- [Work task]: Copy out every line of the listing in which "vanishing" appears.

***** Data extracts *****

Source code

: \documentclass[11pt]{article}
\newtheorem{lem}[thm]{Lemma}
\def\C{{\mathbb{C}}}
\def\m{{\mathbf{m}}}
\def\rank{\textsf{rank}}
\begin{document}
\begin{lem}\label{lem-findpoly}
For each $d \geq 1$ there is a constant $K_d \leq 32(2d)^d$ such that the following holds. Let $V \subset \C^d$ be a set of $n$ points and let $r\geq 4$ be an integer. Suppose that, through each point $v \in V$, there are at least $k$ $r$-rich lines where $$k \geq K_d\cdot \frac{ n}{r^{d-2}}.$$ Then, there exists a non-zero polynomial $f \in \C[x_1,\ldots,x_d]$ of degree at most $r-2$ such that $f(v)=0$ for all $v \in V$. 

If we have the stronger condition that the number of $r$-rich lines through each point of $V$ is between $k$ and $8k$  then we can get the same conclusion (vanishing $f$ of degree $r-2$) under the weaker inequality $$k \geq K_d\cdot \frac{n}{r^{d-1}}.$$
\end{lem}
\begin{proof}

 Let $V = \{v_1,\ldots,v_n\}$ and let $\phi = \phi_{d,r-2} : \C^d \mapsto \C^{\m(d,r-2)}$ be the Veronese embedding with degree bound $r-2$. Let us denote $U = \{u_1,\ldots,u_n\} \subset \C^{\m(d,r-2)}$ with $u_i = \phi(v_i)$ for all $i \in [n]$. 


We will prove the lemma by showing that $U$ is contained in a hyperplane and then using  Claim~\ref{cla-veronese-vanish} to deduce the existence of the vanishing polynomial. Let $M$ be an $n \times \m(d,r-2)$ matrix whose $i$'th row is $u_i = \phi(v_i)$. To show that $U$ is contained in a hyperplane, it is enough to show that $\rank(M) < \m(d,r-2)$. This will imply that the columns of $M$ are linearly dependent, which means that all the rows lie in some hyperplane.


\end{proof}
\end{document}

*****
***** Data extracts *****

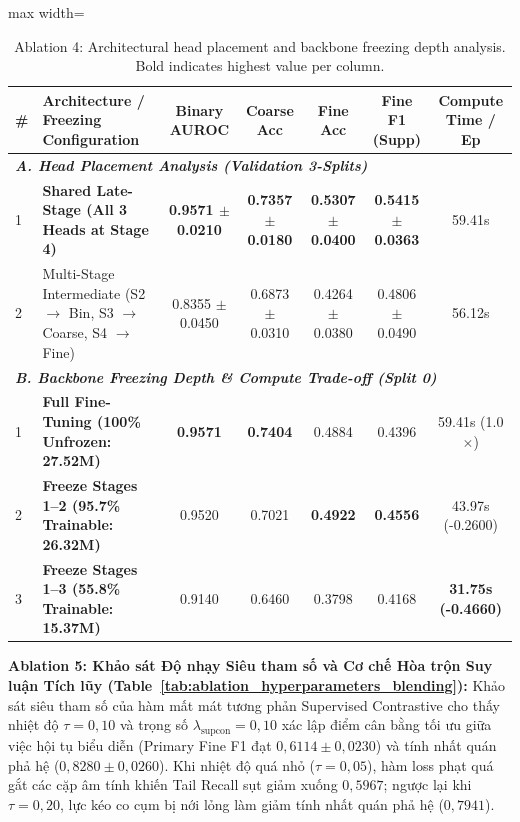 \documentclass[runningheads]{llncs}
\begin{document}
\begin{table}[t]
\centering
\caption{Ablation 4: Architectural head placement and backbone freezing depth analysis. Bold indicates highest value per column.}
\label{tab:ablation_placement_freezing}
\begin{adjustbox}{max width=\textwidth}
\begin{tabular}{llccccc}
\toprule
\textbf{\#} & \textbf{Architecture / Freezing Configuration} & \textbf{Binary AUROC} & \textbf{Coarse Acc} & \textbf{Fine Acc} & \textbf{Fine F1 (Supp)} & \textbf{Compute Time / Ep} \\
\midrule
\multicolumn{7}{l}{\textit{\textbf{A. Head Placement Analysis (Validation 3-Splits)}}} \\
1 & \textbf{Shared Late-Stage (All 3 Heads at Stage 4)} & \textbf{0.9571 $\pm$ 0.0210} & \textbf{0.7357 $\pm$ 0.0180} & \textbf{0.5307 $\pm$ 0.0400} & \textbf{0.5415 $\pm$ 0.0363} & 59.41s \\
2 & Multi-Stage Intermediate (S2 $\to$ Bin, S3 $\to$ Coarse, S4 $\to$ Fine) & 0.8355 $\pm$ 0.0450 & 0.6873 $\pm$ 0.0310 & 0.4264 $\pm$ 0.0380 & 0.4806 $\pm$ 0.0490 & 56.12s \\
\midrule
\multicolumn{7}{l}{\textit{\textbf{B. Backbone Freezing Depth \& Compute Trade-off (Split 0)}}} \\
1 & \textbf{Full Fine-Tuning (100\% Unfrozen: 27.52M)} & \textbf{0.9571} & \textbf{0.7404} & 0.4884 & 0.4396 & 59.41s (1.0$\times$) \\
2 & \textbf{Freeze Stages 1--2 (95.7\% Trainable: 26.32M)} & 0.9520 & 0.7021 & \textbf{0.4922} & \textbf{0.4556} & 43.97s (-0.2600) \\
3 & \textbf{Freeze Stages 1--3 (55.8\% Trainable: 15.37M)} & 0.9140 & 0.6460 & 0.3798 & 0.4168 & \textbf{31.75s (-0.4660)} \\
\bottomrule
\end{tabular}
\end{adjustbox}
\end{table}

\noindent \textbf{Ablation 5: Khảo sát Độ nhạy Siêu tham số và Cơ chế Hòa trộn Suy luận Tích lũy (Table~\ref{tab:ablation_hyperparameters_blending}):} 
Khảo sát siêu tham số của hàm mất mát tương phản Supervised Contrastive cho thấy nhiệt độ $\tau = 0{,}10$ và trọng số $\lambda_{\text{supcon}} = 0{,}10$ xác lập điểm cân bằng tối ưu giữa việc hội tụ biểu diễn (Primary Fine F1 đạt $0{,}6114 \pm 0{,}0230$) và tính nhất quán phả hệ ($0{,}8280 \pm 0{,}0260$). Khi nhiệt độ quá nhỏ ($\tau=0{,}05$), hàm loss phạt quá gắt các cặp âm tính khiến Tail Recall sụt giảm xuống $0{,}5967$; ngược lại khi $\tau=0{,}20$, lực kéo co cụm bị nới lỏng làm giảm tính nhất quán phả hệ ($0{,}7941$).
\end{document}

*****
***** Data extracts *****

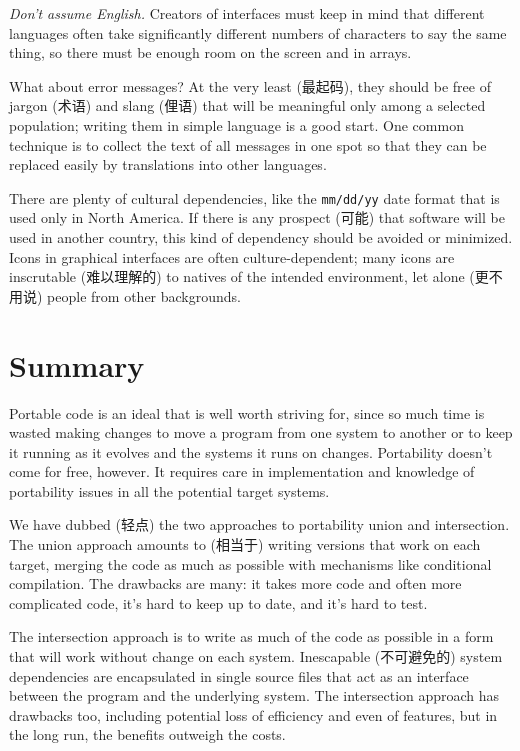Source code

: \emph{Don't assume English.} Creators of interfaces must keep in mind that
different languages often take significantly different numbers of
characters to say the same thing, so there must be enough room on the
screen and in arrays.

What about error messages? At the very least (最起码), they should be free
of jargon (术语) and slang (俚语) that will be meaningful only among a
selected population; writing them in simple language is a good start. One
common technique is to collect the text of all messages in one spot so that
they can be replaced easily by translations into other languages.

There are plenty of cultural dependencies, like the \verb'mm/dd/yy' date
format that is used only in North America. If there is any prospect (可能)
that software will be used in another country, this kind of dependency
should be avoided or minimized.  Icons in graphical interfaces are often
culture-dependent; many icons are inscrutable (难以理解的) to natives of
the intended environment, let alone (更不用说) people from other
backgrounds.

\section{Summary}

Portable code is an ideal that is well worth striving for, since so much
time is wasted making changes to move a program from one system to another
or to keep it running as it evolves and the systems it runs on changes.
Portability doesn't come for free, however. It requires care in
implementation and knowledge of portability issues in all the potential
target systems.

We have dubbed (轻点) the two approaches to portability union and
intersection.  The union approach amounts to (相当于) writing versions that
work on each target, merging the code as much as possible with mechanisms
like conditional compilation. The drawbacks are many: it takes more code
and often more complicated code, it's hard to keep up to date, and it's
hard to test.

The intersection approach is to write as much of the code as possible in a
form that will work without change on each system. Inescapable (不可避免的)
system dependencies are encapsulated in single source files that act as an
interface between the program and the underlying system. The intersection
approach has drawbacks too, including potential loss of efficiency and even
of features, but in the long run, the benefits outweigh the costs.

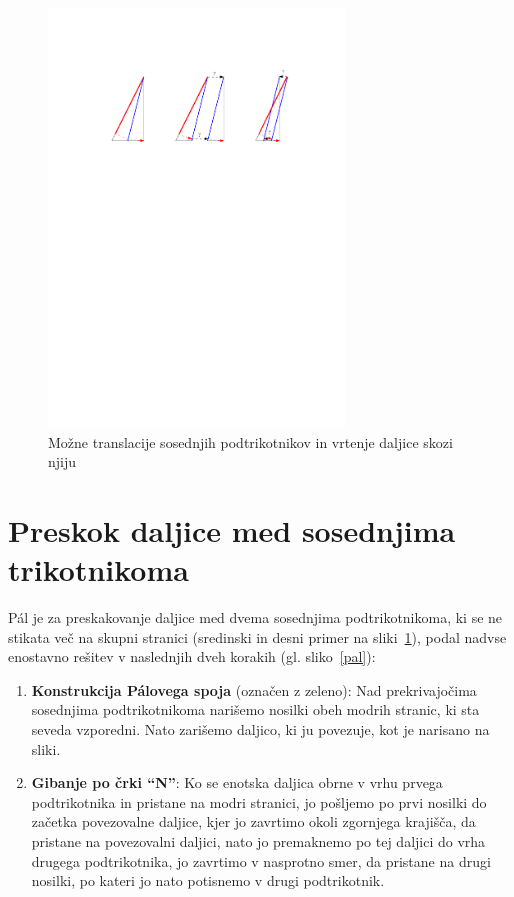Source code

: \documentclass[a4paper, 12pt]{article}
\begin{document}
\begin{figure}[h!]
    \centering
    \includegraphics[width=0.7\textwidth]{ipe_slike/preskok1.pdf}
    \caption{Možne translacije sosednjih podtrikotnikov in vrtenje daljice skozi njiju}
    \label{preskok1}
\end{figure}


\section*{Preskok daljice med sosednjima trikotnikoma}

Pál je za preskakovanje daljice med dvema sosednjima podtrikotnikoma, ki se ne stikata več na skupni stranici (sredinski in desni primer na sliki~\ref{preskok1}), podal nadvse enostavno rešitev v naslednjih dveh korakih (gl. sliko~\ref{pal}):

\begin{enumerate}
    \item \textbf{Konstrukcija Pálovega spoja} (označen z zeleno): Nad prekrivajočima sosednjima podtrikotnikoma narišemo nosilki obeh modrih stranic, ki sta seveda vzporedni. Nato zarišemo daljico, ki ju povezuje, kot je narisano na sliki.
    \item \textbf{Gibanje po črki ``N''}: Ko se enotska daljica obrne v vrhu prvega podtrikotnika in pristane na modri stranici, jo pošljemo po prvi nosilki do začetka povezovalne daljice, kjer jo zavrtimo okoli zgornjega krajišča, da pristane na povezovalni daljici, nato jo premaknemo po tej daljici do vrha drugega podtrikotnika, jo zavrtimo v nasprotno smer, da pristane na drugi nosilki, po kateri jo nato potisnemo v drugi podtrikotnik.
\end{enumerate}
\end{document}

*****

- [Response for this exercise]:
If we have the stronger condition that the number of $r$-rich lines through each point of $V$ is between $k$ and $8k$  then we can get the same conclusion (vanishing $f$ of degree $r-2$) under the weaker inequality $$k \geq K_d\cdot \frac{n}{r^{d-1}}.$$
We will prove the lemma by showing that $U$ is contained in a hyperplane and then using  Claim~\ref{cla-veronese-vanish} to deduce the existence of the vanishing polynomial. Let $M$ be an $n \times \m(d,r-2)$ matrix whose $i$'th row is $u_i = \phi(v_i)$. To show that $U$ is contained in a hyperplane, it is enough to show that $\rank(M) < \m(d,r-2)$. This will imply that the columns of $M$ are linearly dependent, which means that all the rows lie in some hyperplane.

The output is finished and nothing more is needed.